My dad put each of the five CDs into our SUV’s disc-changer as we set out. As always, we were on our way to northern Michigan to be absorbed into a larger family gathering. I’d unwrapped the Silver & Gold box set that morning, and we were going to listen to it for the first time as we drove. It happened that the trip and the CDs lasted the exact same length, so it was somewhere in the backwoods of Cadillac where “Do You Hear What I Hear?” broke down and my mom asked if we could maybe skip ahead.

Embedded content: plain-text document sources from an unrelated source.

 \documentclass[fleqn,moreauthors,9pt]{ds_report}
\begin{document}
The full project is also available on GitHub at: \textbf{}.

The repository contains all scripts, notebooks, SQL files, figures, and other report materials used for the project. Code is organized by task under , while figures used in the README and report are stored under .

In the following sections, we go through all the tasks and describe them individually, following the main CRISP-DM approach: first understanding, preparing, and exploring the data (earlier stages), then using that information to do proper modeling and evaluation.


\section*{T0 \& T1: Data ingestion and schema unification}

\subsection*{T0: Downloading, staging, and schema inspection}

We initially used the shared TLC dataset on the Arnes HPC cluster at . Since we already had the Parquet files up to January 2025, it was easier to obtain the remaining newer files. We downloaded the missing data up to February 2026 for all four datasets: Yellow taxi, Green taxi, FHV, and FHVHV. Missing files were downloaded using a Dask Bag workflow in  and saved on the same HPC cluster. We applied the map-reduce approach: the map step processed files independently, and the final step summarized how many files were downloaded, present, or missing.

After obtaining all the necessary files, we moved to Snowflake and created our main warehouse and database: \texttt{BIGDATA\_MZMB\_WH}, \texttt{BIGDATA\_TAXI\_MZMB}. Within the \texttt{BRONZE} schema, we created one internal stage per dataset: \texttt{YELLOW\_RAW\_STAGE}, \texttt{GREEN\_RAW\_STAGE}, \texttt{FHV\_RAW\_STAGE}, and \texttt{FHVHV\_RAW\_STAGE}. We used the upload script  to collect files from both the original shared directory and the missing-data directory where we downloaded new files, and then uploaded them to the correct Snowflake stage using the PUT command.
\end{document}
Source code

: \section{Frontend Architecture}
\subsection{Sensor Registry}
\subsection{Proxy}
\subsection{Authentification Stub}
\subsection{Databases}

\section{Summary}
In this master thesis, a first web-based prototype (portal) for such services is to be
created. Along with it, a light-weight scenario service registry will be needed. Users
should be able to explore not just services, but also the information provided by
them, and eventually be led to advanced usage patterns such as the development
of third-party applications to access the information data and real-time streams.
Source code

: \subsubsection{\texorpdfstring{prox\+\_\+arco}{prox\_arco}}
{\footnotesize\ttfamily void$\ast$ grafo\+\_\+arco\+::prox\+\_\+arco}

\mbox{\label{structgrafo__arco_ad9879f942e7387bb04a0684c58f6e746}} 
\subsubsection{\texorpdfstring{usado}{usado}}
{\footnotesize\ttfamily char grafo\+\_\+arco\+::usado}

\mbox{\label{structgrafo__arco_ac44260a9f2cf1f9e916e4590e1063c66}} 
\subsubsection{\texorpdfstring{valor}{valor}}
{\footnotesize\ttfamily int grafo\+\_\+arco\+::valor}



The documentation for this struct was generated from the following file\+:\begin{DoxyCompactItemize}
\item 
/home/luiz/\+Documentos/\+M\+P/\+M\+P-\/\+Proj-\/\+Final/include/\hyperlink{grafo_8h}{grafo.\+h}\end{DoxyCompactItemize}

There are diverging timelines of Sufjan. Generally, we recognize the one where “he has like a whole album about a wooden chair that makes me sob uncontrollably.” In a supposedly anonymous essay surrounding the vinyl re-release of Enjoy Your Rabbit, the writer invites us to imagine a world in which Stevens continued to make “freakout” avant-garde electronic in obscurity. And it might be nice to overlook. But this music is no less his than the swooning Call Me By Your Name soundtrack contributions or his endearment to the Midwest, and here, Sufjan is doubling down.
Years after Rabbit’s recording, that style would resurge. After the success of Illinoise, Sufjan began to feel burdened by his literary stunts—historical fanfiction with footnotes, the logistics of touring with a marching band, and a concept as big as the Union. He retired the twee parade with the banjo and the trumpet. Then, bedridden by mysterious pain, he resolved to abandon the posturing of narrative for raw articulation—desire, agony, regret, apocalypse. A new urgency without exposition.
This shift added qualifiers and hyphens to his music’s description. It lost him listeners. The religious imagery and tangents remained, now as iconography rather than parable. Age of Adz came out when I was 14 and very much 14. I felt spoken for by Sufjan’s new carnal mush as much as I’d felt lulled by his pastoral folktales.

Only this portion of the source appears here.